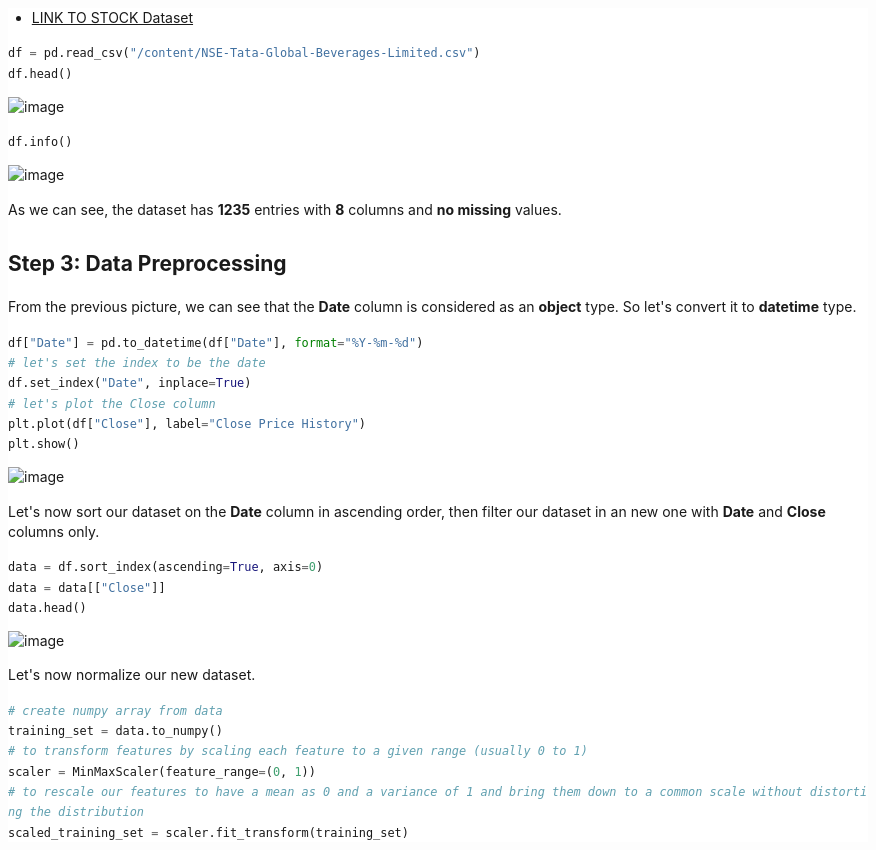 - [LINK TO STOCK Dataset](https://drive.google.com/file/d/1yE8dBFX1vnAg6J5vZb5Jm05T1LXKfqWr/view?usp=sharing)

```python title="main.py"
df = pd.read_csv("/content/NSE-Tata-Global-Beverages-Limited.csv")
df.head()
```

![image](https://user-images.githubusercontent.com/72823374/170147665-7607bd48-7f11-4c3f-b5a6-a54ad4113690.png)

```python title="main.py"
df.info()
```

![image](https://user-images.githubusercontent.com/72823374/170147883-14c59326-c5ee-4f0b-9f6d-8cbb04ad493d.png)

As we can see, the dataset has **1235** entries with **8** columns and **no missing** values.

## Step 3: Data Preprocessing

From the previous picture, we can see that the **Date** column is considered as an **object** type. So let's convert it to **datetime** type.

```python title="main.py"
df["Date"] = pd.to_datetime(df["Date"], format="%Y-%m-%d")
# let's set the index to be the date
df.set_index("Date", inplace=True)
# let's plot the Close column
plt.plot(df["Close"], label="Close Price History")
plt.show()
```

![image](https://user-images.githubusercontent.com/72823374/170149276-1406fea1-8163-4136-b7a5-5fcb124e8563.png)

Let's now sort our dataset on the **Date** column in ascending order, then filter our dataset in an new one with **Date** and **Close** columns only.

```python title="main.py"
data = df.sort_index(ascending=True, axis=0)
data = data[["Close"]]
data.head()
```

![image](https://user-images.githubusercontent.com/72823374/170150483-915e36a0-e2e0-4f40-9302-55101a799c01.png)

Let's now normalize our new dataset.

```python title="main.py"
# create numpy array from data
training_set = data.to_numpy()
# to transform features by scaling each feature to a given range (usually 0 to 1)
scaler = MinMaxScaler(feature_range=(0, 1))
# to rescale our features to have a mean as 0 and a variance of 1 and bring them down to a common scale without distorting the distribution
scaled_training_set = scaler.fit_transform(training_set)
```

^^^^^^^^^^^^^^^^

- **Work order**
Each line holding the word "images" must be copied from the data.

- **Written reply**
![image](https://user-images.githubusercontent.com/72823374/170147665-7607bd48-7f11-4c3f-b5a6-a54ad4113690.png)
![image](https://user-images.githubusercontent.com/72823374/170147883-14c59326-c5ee-4f0b-9f6d-8cbb04ad493d.png)
![image](https://user-images.githubusercontent.com/72823374/170149276-1406fea1-8163-4136-b7a5-5fcb124e8563.png)
![image](https://user-images.githubusercontent.com/72823374/170150483-915e36a0-e2e0-4f40-9302-55101a799c01.png)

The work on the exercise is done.